É uma pergunta cuja resposta é difícil de encontrar, mas especialistas arriscam alguns caminhos. Michael Löwy, diretor emérito de pesquisas do Centre National de la Recherche Scientifique e autor de A teoria da revolução no jovem Marx (Boitempo Editorial), acredita que o grande legado é a demonstração de que é possível suprimir o capitalismo e o poder das classes dominantes se a grande massa dos trabalhadores da cidade e do campo se mobiliza em torno de um projeto revolucionário. “A revolução foi um acontecimento demasiado importante, demasiado ligado aos interesses da humanidade, para ser esquecido, apesar do fracasso da tentativa. Sua herança estará presente em futuras tentativas desse tipo. A frase é uma citação de Immanuel Kant sobre a Revolução Francesa, escrita em 1798. Vale integralmente para a Revolução de Outubro de 1917”, afirma o cientista político, nascido no Brasil, mas radicado na França.


Angelo Segrillo, historiador da Universidade de São Paulo (USP), autor dos livros Os russos (Editora Contexto) e Rússia: Europa ou Ásia? (Editora Prismas), chama a atenção para a ênfase em políticas sociais, ao menos no início do regime. “O experimento soviético teve pontos positivos e negativos. Entre os positivos, mostrar que uma economia não capitalista e planejada poderia funcionar. Além disso, havia ênfase em políticas sociais mais que na mera busca de lucros, o que sensivelmente diminuiu a pobreza na Rússia”, explica.

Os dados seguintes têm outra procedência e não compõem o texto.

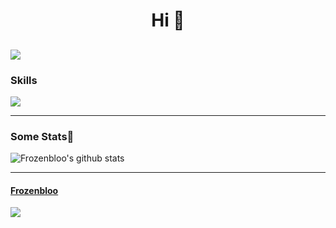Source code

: # <h1 align="center">Hi 👋</h1>


![](https://komarev.com/ghpvc/?username=frozenbloo&style=for-the-badge)
---
### Skills
[![](https://skillicons.dev/icons?i=cs,bots,dotnet,html,css,js,java,mysql,py)](https://skillicons.dev)
  
---
### Some Stats🚀
  
![Frozenbloo's github stats](https://github-readme-stats.vercel.app/api?username=Frozenbloo&show_icons=true&count_private=true&hide=contribs&theme=transparent)

------
#### <a href="https://github.com/Frozenbloo">Frozenbloo <a>
![](https://hit.yhype.me/github/profile?user_id=61006165)
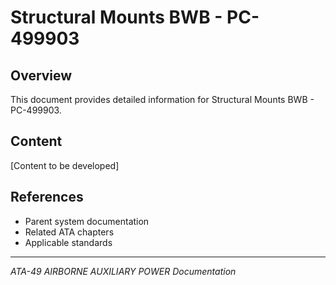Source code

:# Structural Mounts BWB - PC-499903

## Overview

This document provides detailed information for Structural Mounts BWB - PC-499903.

## Content

[Content to be developed]

## References

- Parent system documentation
- Related ATA chapters
- Applicable standards

---

*ATA-49 AIRBORNE AUXILIARY POWER Documentation*
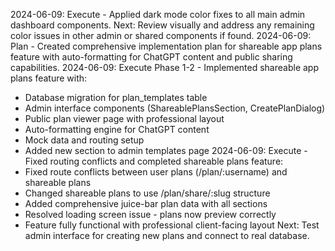2024-06-09: Execute - Applied dark mode color fixes to all main admin dashboard components. Next: Review visually and address any remaining color issues in other admin or shared components if found.
2024-06-09: Plan - Created comprehensive implementation plan for shareable app plans feature with auto-formatting for ChatGPT content and public sharing capabilities.
2024-06-09: Execute Phase 1-2 - Implemented shareable app plans feature with:
- Database migration for plan_templates table
- Admin interface components (ShareablePlansSection, CreatePlanDialog)
- Public plan viewer page with professional layout
- Auto-formatting engine for ChatGPT content
- Mock data and routing setup
- Added new section to admin templates page
2024-06-09: Execute - Fixed routing conflicts and completed shareable plans feature:
- Fixed route conflicts between user plans (/plan/:username) and shareable plans
- Changed shareable plans to use /plan/share/:slug structure
- Added comprehensive juice-bar plan data with all sections
- Resolved loading screen issue - plans now preview correctly
- Feature fully functional with professional client-facing layout
Next: Test admin interface for creating new plans and connect to real database.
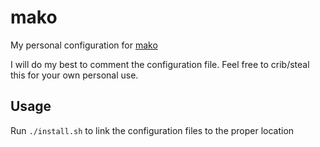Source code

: # mako

My personal configuration for [mako](https://github.com/emersion/mako)

I will do my best to comment the configuration file. Feel free to crib/steal this for your own personal use.

## Usage

Run `./install.sh` to link the configuration files to the proper location
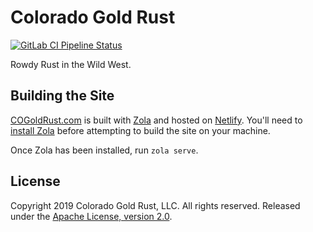 # Colorado Gold Rust

[![GitLab CI Pipeline Status](https://gitlab.com/cogoldrust/www/badges/master/pipeline.svg)](https://gitlab.com/cogoldrust/www/commits/master)

Rowdy Rust in the Wild West.

## Building the Site

[COGoldRust.com](https://cogoldrust.com) is built with
[Zola](https://getzola.org) and hosted on [Netlify](https://www.netlify.com). You'll need to
[install
Zola](https://www.getzola.org/documentation/getting-started/installation/)
before attempting to build the site on your machine.

Once Zola has been installed, run `zola serve`.

## License

Copyright 2019 Colorado Gold Rust, LLC. All rights reserved. Released
under the [Apache License, version 2.0](LICENSE).
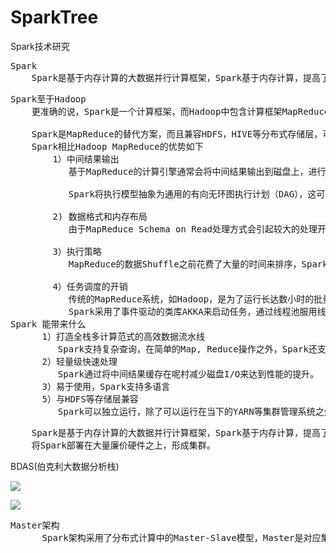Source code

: # SparkTree
Spark技术研究

<pre>
Spark
    Spark是基于内存计算的大数据并行计算框架，Spark基于内存计算，提高了在大数据环境下数据处理的实时性，同时保证了高容错性和高可伸缩性，允许用户将Spark部署在大量廉价硬件之上，形成集群。
</pre>

<pre>
Spark至于Hadoop
    更准确的说，Spark是一个计算框架，而Hadoop中包含计算框架MapReduce和分布式文件系统HDFS，Hadoop更广发的说还包括在其生态系统上的其他系统，如HBASE, HIVE等

    Spark是MapReduce的替代方案，而且兼容HDFS，HIVE等分布式存储层，可融入Hadoop的生态系统，以弥补缺失MapReduce的不足。
    Spark相比Hadoop MapReduce的优势如下
        1）中间结果输出
           基于MapReduce的计算引擎通常会将中间结果输出到磁盘上，进行存储和容错，出于任务管道承接的考虑，当一些查询翻译到MapReduce任务时，往往会产生多个Stage,而这些串联的Stage又依赖于底层文件系统HDFS来存储每一个Stage的输出结果。

           Spark将执行模型抽象为通用的有向无环图执行计划（DAG），这可以将多Stage的任务串联或者并行执行，而无需将Stage中间结果输出到HDFS中.

        2) 数据格式和内存布局
           由于MapReduce Schema on Read处理方式会引起较大的处理开销，Spark抽象出分布式内存存储结果弹性分布式数据集RDD，进行数据额存储,RDD能支持粗粒度写操作，但是对于读取操作，RDD可以精确到每条记录，这使得RDD可以用来作为分布式索引，Spark的特性是能够控制数据在不同节点上的分区，用户可以自定义分区策略，如HASH分区等。

        3）执行策略
           MapReduce的数据Shuffle之前花费了大量的时间来排序，Spark则可减轻上述问题带来的开销，因为Spark任务在Shuffle中不是所有情景都需要排序，所以支持基于Hash分布式聚合，调度中采用更为通用的任务执行计划图（DAG）,每一轮次的输出结果在内存缓存。

        4）任务调度的开销
           传统的MapReduce系统，如Hadoop，是为了运行长达数小时的批量作业而设计的，在某些极端情况下，提交一个任务的延迟非常高。
           Spark采用了事件驱动的类库AKKA来启动任务，通过线程池服用线程来避免进程或线程启动和切换开销 。
Spark 能带来什么
      1）打造全栈多计算范式的高效数据流水线
         Spark支持复杂查询，在简单的Map, Reduce操作之外，Spark还支持SQL查询，流式计算，机器学习和图算法，同时，用户可以在同一个工作流中无缝搭配这些计算范式
      2）轻量级快速处理
         Spark通过将中间结果缓存在呢村减少磁盘I/O来达到性能的提升。
      3）易于使用，Spark支持多语言
      5）与HDFS等存储层兼容
         Spark可以独立运行，除了可以运行在当下的YARN等集群管理系统之外，它还可以读取已有的Hadoop数据，这是个非常大的优势。
</pre>

<pre>
    Spark是基于内存计算的大数据并行计算框架，Spark基于内存计算，提高了在大数据环境下数据处理的实时性，同时保证了高容错性和高可伸缩性，允许用户
    将Spark部署在大量廉价硬件之上，形成集群。
</pre>

BDAS(伯克利大数据分析栈)

![](https://i.imgur.com/LWcJ9JD.png)

![](https://i.imgur.com/iXSxwEG.png)

<pre>
Master架构
      Spark架构采用了分布式计算中的Master-Slave模型，Master是对应集中的含有Master进程的节点，Slave是集群中含有Worker进程的节点，Master作为整个集群的控制器，负责整个集群的正常运行; Worker相当于是计算节点，接收主节点命令与运行状态汇报；Executor负责任务的执行;Client作为用户的客户端负责提交应用，Driver负责控制一个应用的执行
</pre>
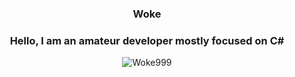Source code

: <h3 align="center">Woke</h3>
<h3 align="center">Hello, I am an amateur developer mostly focused on C#</h3>
<p align="center"> <img src="https://komarev.com/ghpvc/?username=Woke999&label=Profile%20views&color=0e75b6&style=flat" alt="Woke999" /> </p>
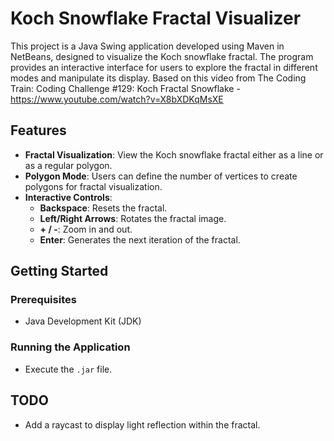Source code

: # Koch Snowflake Fractal Visualizer

This project is a Java Swing application developed using Maven in NetBeans, designed to visualize the Koch snowflake fractal. The program provides an interactive interface for users to explore the fractal in different modes and manipulate its display.
Based on this video from The Coding Train:
    Coding Challenge #129: Koch Fractal Snowflake - https://www.youtube.com/watch?v=X8bXDKqMsXE

## Features

- **Fractal Visualization**: View the Koch snowflake fractal either as a line or as a regular polygon.
- **Polygon Mode**: Users can define the number of vertices to create polygons for fractal visualization.
- **Interactive Controls**:
  - **Backspace**: Resets the fractal.
  - **Left/Right Arrows**: Rotates the fractal image.
  - **+ / -**: Zoom in and out.
  - **Enter**: Generates the next iteration of the fractal.

## Getting Started

### Prerequisites

- Java Development Kit (JDK)

### Running the Application

-  Execute the `.jar` file.

## TODO

-  Add a raycast to display light reflection within the fractal.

Para Lenina Pomeranz, cientista social formada pela Universidade de São Paulo e doutoranda em planificação econômica pelo Instituto Plejanov de Moscou de Planificação da Economia Nacional, a resposta a essa questão é difícil, na medida em que seria preciso distinguir se o que se analisa é revolução enquanto movimento transformador de uma realidade social ou a experiência soviética enquanto resultado concreto dessa revolução. “Considerando a revolução no primeiro sentido, eu diria que a característica positiva que permanece é a da utopia por um mundo melhor e mais justo. Em termos do segundo sentido, o que fica é a sua lição histórica, as dificuldades com que se defrontou a utopia, e os acertos e erros cometidos no enfrentamento dessas dificuldades.”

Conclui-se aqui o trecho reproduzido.